- _Prompt_:
Across the records that follow, how many lines contain the string "avmsdb"? Answer with the number only.
Task material Start Marker
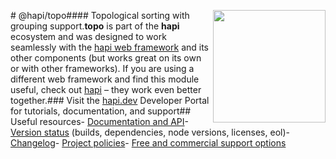 <a href="https://hapi.dev"><img src="https://raw.githubusercontent.com/hapijs/assets/master/images/family.png" width="180px" align="right" /></a># @hapi/topo#### Topological sorting with grouping support.**topo** is part of the **hapi** ecosystem and was designed to work seamlessly with the [hapi web framework](https://hapi.dev) and its other components (but works great on its own or with other frameworks). If you are using a different web framework and find this module useful, check out [hapi](https://hapi.dev) – they work even better together.### Visit the [hapi.dev](https://hapi.dev) Developer Portal for tutorials, documentation, and support## Useful resources- [Documentation and API](https://hapi.dev/family/topo/)- [Version status](https://hapi.dev/resources/status/#topo) (builds, dependencies, node versions, licenses, eol)- [Changelog](https://hapi.dev/family/topo/changelog/)- [Project policies](https://hapi.dev/policies/)- [Free and commercial support options](https://hapi.dev/support/)
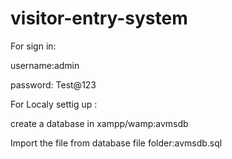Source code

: # visitor-entry-system


For sign in:

username:admin

password: Test@123

For Localy settig up :

create a database in xampp/wamp:avmsdb

Import the file from database file folder:avmsdb.sql

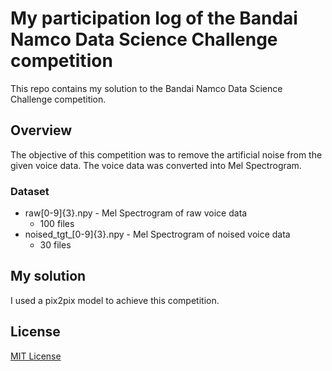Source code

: # My participation log of the Bandai Namco Data Science Challenge competition
This repo contains my solution to the Bandai Namco Data Science Challenge competition.

## Overview
The objective of this competition was to remove the artificial noise from the given voice data.
The voice data was converted into Mel Spectrogram.

### Dataset
  - raw\[0-9\]\{3\}.npy - Mel Spectrogram of raw voice data
    - 100 files
  - noised_tgt_\[0-9\]\{3\}.npy - Mel Spectrogram of noised voice data
    - 30 files

## My solution
I used a pix2pix model to achieve this competition.

## License
[MIT License](./LICENSE)
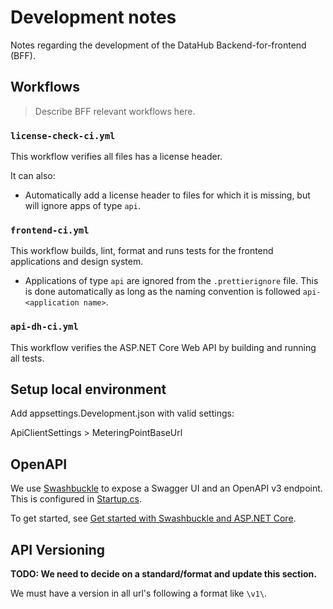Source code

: # Development notes

Notes regarding the development of the DataHub Backend-for-frontend (BFF).

## Workflows

> Describe BFF relevant workflows here.

### `license-check-ci.yml`

This workflow verifies all files has a license header.

It can also:

- Automatically add a license header to files for which it is missing, but will ignore apps of type `api`.

### `frontend-ci.yml`

This workflow builds, lint, format and runs tests for the frontend applications and design system.

- Applications of type `api` are ignored from the `.prettierignore` file. This is done automatically as long as the naming convention is followed `api-<application name>`.

### `api-dh-ci.yml`

This workflow verifies the ASP.NET Core Web API by building and running all tests.

## Setup local environment

Add appsettings.Development.json with valid settings:

ApiClientSettings > MeteringPointBaseUrl

## OpenAPI

We use [Swashbuckle](https://github.com/domaindrivendev/Swashbuckle.AspNetCore) to expose a Swagger UI and an OpenAPI v3 endpoint. This is configured in [Startup.cs](../source/DataHub.WebApi/Startup.cs).

To get started, see [Get started with Swashbuckle and ASP.NET Core](https://docs.microsoft.com/en-us/aspnet/core/tutorials/getting-started-with-swashbuckle?view=aspnetcore-5.0&tabs=visual-studio).

## API Versioning

**TODO: We need to decide on a standard/format and update this section.**

We must have a version in all url's following a format like `\v1\`.
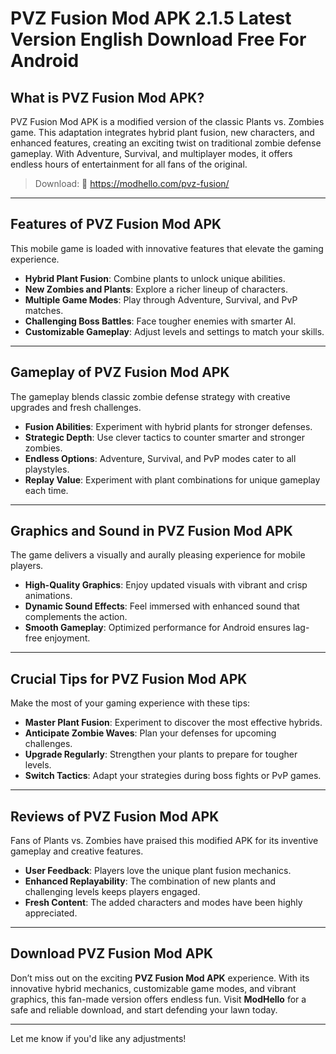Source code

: # PVZ Fusion Mod APK 2.1.5 Latest Version English Download Free For Android

## What is PVZ Fusion Mod APK?  

PVZ Fusion Mod APK is a modified version of the classic Plants vs. Zombies game. This adaptation integrates hybrid plant fusion, new characters, and enhanced features, creating an exciting twist on traditional zombie defense gameplay. With Adventure, Survival, and multiplayer modes, it offers endless hours of entertainment for all fans of the original.  

>Download: 👏 https://modhello.com/pvz-fusion/

---

## Features of PVZ Fusion Mod APK  

This mobile game is loaded with innovative features that elevate the gaming experience.  

- **Hybrid Plant Fusion**: Combine plants to unlock unique abilities.  
- **New Zombies and Plants**: Explore a richer lineup of characters.  
- **Multiple Game Modes**: Play through Adventure, Survival, and PvP matches.  
- **Challenging Boss Battles**: Face tougher enemies with smarter AI.  
- **Customizable Gameplay**: Adjust levels and settings to match your skills.  

---

## Gameplay of PVZ Fusion Mod APK  

The gameplay blends classic zombie defense strategy with creative upgrades and fresh challenges.  

- **Fusion Abilities**: Experiment with hybrid plants for stronger defenses.  
- **Strategic Depth**: Use clever tactics to counter smarter and stronger zombies.  
- **Endless Options**: Adventure, Survival, and PvP modes cater to all playstyles.  
- **Replay Value**: Experiment with plant combinations for unique gameplay each time.  

---

## Graphics and Sound in PVZ Fusion Mod APK  

The game delivers a visually and aurally pleasing experience for mobile players.  

- **High-Quality Graphics**: Enjoy updated visuals with vibrant and crisp animations.  
- **Dynamic Sound Effects**: Feel immersed with enhanced sound that complements the action.  
- **Smooth Gameplay**: Optimized performance for Android ensures lag-free enjoyment.  

---

## Crucial Tips for PVZ Fusion Mod APK  

Make the most of your gaming experience with these tips:  

- **Master Plant Fusion**: Experiment to discover the most effective hybrids.  
- **Anticipate Zombie Waves**: Plan your defenses for upcoming challenges.  
- **Upgrade Regularly**: Strengthen your plants to prepare for tougher levels.  
- **Switch Tactics**: Adapt your strategies during boss fights or PvP games.  

---

## Reviews of PVZ Fusion Mod APK  

Fans of Plants vs. Zombies have praised this modified APK for its inventive gameplay and creative features.  

- **User Feedback**: Players love the unique plant fusion mechanics.  
- **Enhanced Replayability**: The combination of new plants and challenging levels keeps players engaged.  
- **Fresh Content**: The added characters and modes have been highly appreciated.  

---

## Download PVZ Fusion Mod APK  

Don’t miss out on the exciting **PVZ Fusion Mod APK** experience. With its innovative hybrid mechanics, customizable game modes, and vibrant graphics, this fan-made version offers endless fun. Visit **ModHello** for a safe and reliable download, and start defending your lawn today.  

---  

Let me know if you'd like any adjustments!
Task material End Marker
- _Solved exercise_:
2